Data items:
Segment Open

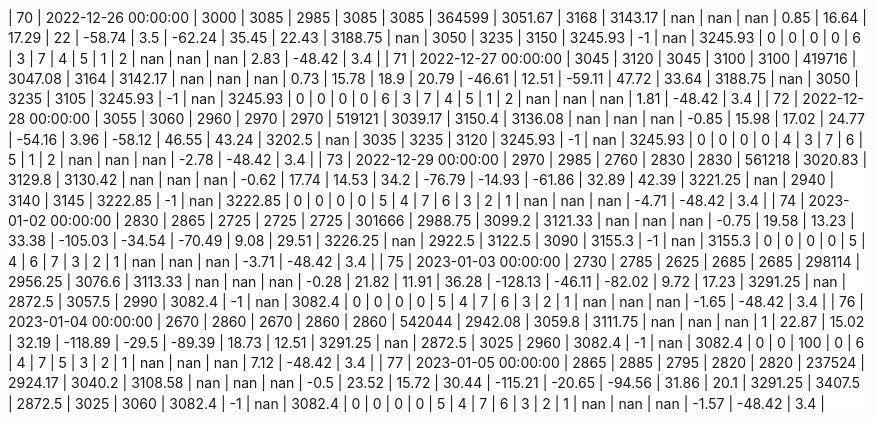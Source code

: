 |  70 | 2022-12-26 00:00:00 |   3000 |   3085 |  2985 |    3085 |        3085 | 364599           |  3051.67 |   3168   |  3143.17 |    nan    |    nan    |    nan    |  0.85 |    16.64 |    17.29 |    22    |        -58.74 |           3.5  |         -62.24 |           35.45 |           22.43 | 3188.75 |    nan   |  3050   |   3235   |     3150 |        3245.93 |              -1 |          nan    |         3245.93 |                    0 |                 0 |              0 |            0 |           6 |           3 |          7 |            4 |             5 |             1 |             2 |            nan |            nan |            nan |    2.83 | -48.42 |  3.4 |
|  71 | 2022-12-27 00:00:00 |   3045 |   3120 |  3045 |    3100 |        3100 | 419716           |  3047.08 |   3164   |  3142.17 |    nan    |    nan    |    nan    |  0.73 |    15.78 |    18.9  |    20.79 |        -46.61 |          12.51 |         -59.11 |           47.72 |           33.64 | 3188.75 |    nan   |  3050   |   3235   |     3105 |        3245.93 |              -1 |          nan    |         3245.93 |                    0 |                 0 |              0 |            0 |           6 |           3 |          7 |            4 |             5 |             1 |             2 |            nan |            nan |            nan |    1.81 | -48.42 |  3.4 |
|  72 | 2022-12-28 00:00:00 |   3055 |   3060 |  2960 |    2970 |        2970 | 519121           |  3039.17 |   3150.4 |  3136.08 |    nan    |    nan    |    nan    | -0.85 |    15.98 |    17.02 |    24.77 |        -54.16 |           3.96 |         -58.12 |           46.55 |           43.24 | 3202.5  |    nan   |  3035   |   3235   |     3120 |        3245.93 |              -1 |          nan    |         3245.93 |                    0 |                 0 |              0 |            0 |           4 |           3 |          7 |            6 |             5 |             1 |             2 |            nan |            nan |            nan |   -2.78 | -48.42 |  3.4 |
|  73 | 2022-12-29 00:00:00 |   2970 |   2985 |  2760 |    2830 |        2830 | 561218           |  3020.83 |   3129.8 |  3130.42 |    nan    |    nan    |    nan    | -0.62 |    17.74 |    14.53 |    34.2  |        -76.79 |         -14.93 |         -61.86 |           32.89 |           42.39 | 3221.25 |    nan   |  2940   |   3140   |     3145 |        3222.85 |              -1 |          nan    |         3222.85 |                    0 |                 0 |              0 |            0 |           5 |           4 |          7 |            6 |             3 |             2 |             1 |            nan |            nan |            nan |   -4.71 | -48.42 |  3.4 |
|  74 | 2023-01-02 00:00:00 |   2830 |   2865 |  2725 |    2725 |        2725 | 301666           |  2988.75 |   3099.2 |  3121.33 |    nan    |    nan    |    nan    | -0.75 |    19.58 |    13.23 |    33.38 |       -105.03 |         -34.54 |         -70.49 |            9.08 |           29.51 | 3226.25 |    nan   |  2922.5 |   3122.5 |     3090 |        3155.3  |              -1 |          nan    |         3155.3  |                    0 |                 0 |              0 |            0 |           5 |           4 |          6 |            7 |             3 |             2 |             1 |            nan |            nan |            nan |   -3.71 | -48.42 |  3.4 |
|  75 | 2023-01-03 00:00:00 |   2730 |   2785 |  2625 |    2685 |        2685 | 298114           |  2956.25 |   3076.6 |  3113.33 |    nan    |    nan    |    nan    | -0.28 |    21.82 |    11.91 |    36.28 |       -128.13 |         -46.11 |         -82.02 |            9.72 |           17.23 | 3291.25 |    nan   |  2872.5 |   3057.5 |     2990 |        3082.4  |              -1 |          nan    |         3082.4  |                    0 |                 0 |              0 |            0 |           5 |           4 |          7 |            6 |             3 |             2 |             1 |            nan |            nan |            nan |   -1.65 | -48.42 |  3.4 |
|  76 | 2023-01-04 00:00:00 |   2670 |   2860 |  2670 |    2860 |        2860 | 542044           |  2942.08 |   3059.8 |  3111.75 |    nan    |    nan    |    nan    |  1    |    22.87 |    15.02 |    32.19 |       -118.89 |         -29.5  |         -89.39 |           18.73 |           12.51 | 3291.25 |    nan   |  2872.5 |   3025   |     2960 |        3082.4  |              -1 |          nan    |         3082.4  |                    0 |                 0 |            100 |            0 |           6 |           4 |          7 |            5 |             3 |             2 |             1 |            nan |            nan |            nan |    7.12 | -48.42 |  3.4 |
|  77 | 2023-01-05 00:00:00 |   2865 |   2885 |  2795 |    2820 |        2820 | 237524           |  2924.17 |   3040.2 |  3108.58 |    nan    |    nan    |    nan    | -0.5  |    23.52 |    15.72 |    30.44 |       -115.21 |         -20.65 |         -94.56 |           31.86 |           20.1  | 3291.25 |   3407.5 |  2872.5 |   3025   |     3060 |        3082.4  |              -1 |          nan    |         3082.4  |                    0 |                 0 |              0 |            0 |           5 |           4 |          7 |            6 |             3 |             2 |             1 |            nan |            nan |            nan |   -1.57 | -48.42 |  3.4 |
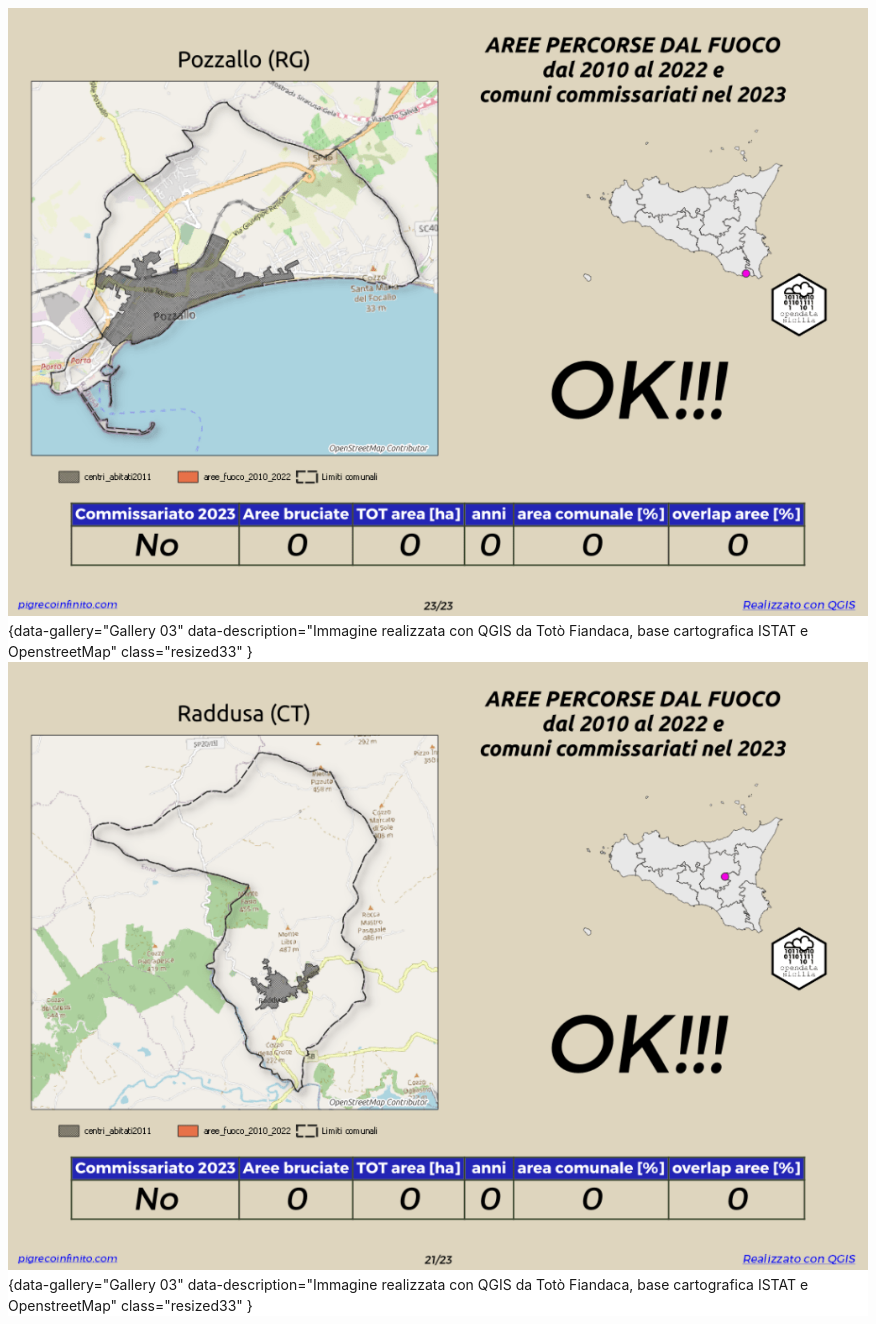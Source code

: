 ![Comuni mai percorsi da incendi negli dal 2010 al 2022](gallery_03/Pozzallo.png){data-gallery="Gallery 03" data-description="Immagine realizzata con QGIS da Totò Fiandaca, base cartografica ISTAT e OpenstreetMap" class="resized33" }
![Comuni mai percorsi da incendi negli dal 2010 al 2022](gallery_03/Raddusa.png){data-gallery="Gallery 03" data-description="Immagine realizzata con QGIS da Totò Fiandaca, base cartografica ISTAT e OpenstreetMap" class="resized33" }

Segment Closed

No pictures go in the copy. Set down all the data exactly.

◆ Answer to this problem:
Source code

: |  70 | 2022-12-26 00:00:00 |   3000 |   3085 |  2985 |    3085 |        3085 | 364599           |  3051.67 |   3168   |  3143.17 |    nan    |    nan    |    nan    |  0.85 |    16.64 |    17.29 |    22    |        -58.74 |           3.5  |         -62.24 |           35.45 |           22.43 | 3188.75 |    nan   |  3050   |   3235   |     3150 |        3245.93 |              -1 |          nan    |         3245.93 |                    0 |                 0 |              0 |            0 |           6 |           3 |          7 |            4 |             5 |             1 |             2 |            nan |            nan |            nan |    2.83 | -48.42 |  3.4 |
|  71 | 2022-12-27 00:00:00 |   3045 |   3120 |  3045 |    3100 |        3100 | 419716           |  3047.08 |   3164   |  3142.17 |    nan    |    nan    |    nan    |  0.73 |    15.78 |    18.9  |    20.79 |        -46.61 |          12.51 |         -59.11 |           47.72 |           33.64 | 3188.75 |    nan   |  3050   |   3235   |     3105 |        3245.93 |              -1 |          nan    |         3245.93 |                    0 |                 0 |              0 |            0 |           6 |           3 |          7 |            4 |             5 |             1 |             2 |            nan |            nan |            nan |    1.81 | -48.42 |  3.4 |
|  72 | 2022-12-28 00:00:00 |   3055 |   3060 |  2960 |    2970 |        2970 | 519121           |  3039.17 |   3150.4 |  3136.08 |    nan    |    nan    |    nan    | -0.85 |    15.98 |    17.02 |    24.77 |        -54.16 |           3.96 |         -58.12 |           46.55 |           43.24 | 3202.5  |    nan   |  3035   |   3235   |     3120 |        3245.93 |              -1 |          nan    |         3245.93 |                    0 |                 0 |              0 |            0 |           4 |           3 |          7 |            6 |             5 |             1 |             2 |            nan |            nan |            nan |   -2.78 | -48.42 |  3.4 |
|  73 | 2022-12-29 00:00:00 |   2970 |   2985 |  2760 |    2830 |        2830 | 561218           |  3020.83 |   3129.8 |  3130.42 |    nan    |    nan    |    nan    | -0.62 |    17.74 |    14.53 |    34.2  |        -76.79 |         -14.93 |         -61.86 |           32.89 |           42.39 | 3221.25 |    nan   |  2940   |   3140   |     3145 |        3222.85 |              -1 |          nan    |         3222.85 |                    0 |                 0 |              0 |            0 |           5 |           4 |          7 |            6 |             3 |             2 |             1 |            nan |            nan |            nan |   -4.71 | -48.42 |  3.4 |
|  74 | 2023-01-02 00:00:00 |   2830 |   2865 |  2725 |    2725 |        2725 | 301666           |  2988.75 |   3099.2 |  3121.33 |    nan    |    nan    |    nan    | -0.75 |    19.58 |    13.23 |    33.38 |       -105.03 |         -34.54 |         -70.49 |            9.08 |           29.51 | 3226.25 |    nan   |  2922.5 |   3122.5 |     3090 |        3155.3  |              -1 |          nan    |         3155.3  |                    0 |                 0 |              0 |            0 |           5 |           4 |          6 |            7 |             3 |             2 |             1 |            nan |            nan |            nan |   -3.71 | -48.42 |  3.4 |
|  75 | 2023-01-03 00:00:00 |   2730 |   2785 |  2625 |    2685 |        2685 | 298114           |  2956.25 |   3076.6 |  3113.33 |    nan    |    nan    |    nan    | -0.28 |    21.82 |    11.91 |    36.28 |       -128.13 |         -46.11 |         -82.02 |            9.72 |           17.23 | 3291.25 |    nan   |  2872.5 |   3057.5 |     2990 |        3082.4  |              -1 |          nan    |         3082.4  |                    0 |                 0 |              0 |            0 |           5 |           4 |          7 |            6 |             3 |             2 |             1 |            nan |            nan |            nan |   -1.65 | -48.42 |  3.4 |
|  76 | 2023-01-04 00:00:00 |   2670 |   2860 |  2670 |    2860 |        2860 | 542044           |  2942.08 |   3059.8 |  3111.75 |    nan    |    nan    |    nan    |  1    |    22.87 |    15.02 |    32.19 |       -118.89 |         -29.5  |         -89.39 |           18.73 |           12.51 | 3291.25 |    nan   |  2872.5 |   3025   |     2960 |        3082.4  |              -1 |          nan    |         3082.4  |                    0 |                 0 |            100 |            0 |           6 |           4 |          7 |            5 |             3 |             2 |             1 |            nan |            nan |            nan |    7.12 | -48.42 |  3.4 |
|  77 | 2023-01-05 00:00:00 |   2865 |   2885 |  2795 |    2820 |        2820 | 237524           |  2924.17 |   3040.2 |  3108.58 |    nan    |    nan    |    nan    | -0.5  |    23.52 |    15.72 |    30.44 |       -115.21 |         -20.65 |         -94.56 |           31.86 |           20.1  | 3291.25 |   3407.5 |  2872.5 |   3025   |     3060 |        3082.4  |              -1 |          nan    |         3082.4  |                    0 |                 0 |              0 |            0 |           5 |           4 |          7 |            6 |             3 |             2 |             1 |            nan |            nan |            nan |   -1.57 | -48.42 |  3.4 |
Source code

: ![Comuni mai percorsi da incendi negli dal 2010 al 2022](gallery_03/Pozzallo.png){data-gallery="Gallery 03" data-description="Immagine realizzata con QGIS da Totò Fiandaca, base cartografica ISTAT e OpenstreetMap" class="resized33" }
![Comuni mai percorsi da incendi negli dal 2010 al 2022](gallery_03/Raddusa.png){data-gallery="Gallery 03" data-description="Immagine realizzata con QGIS da Totò Fiandaca, base cartografica ISTAT e OpenstreetMap" class="resized33" }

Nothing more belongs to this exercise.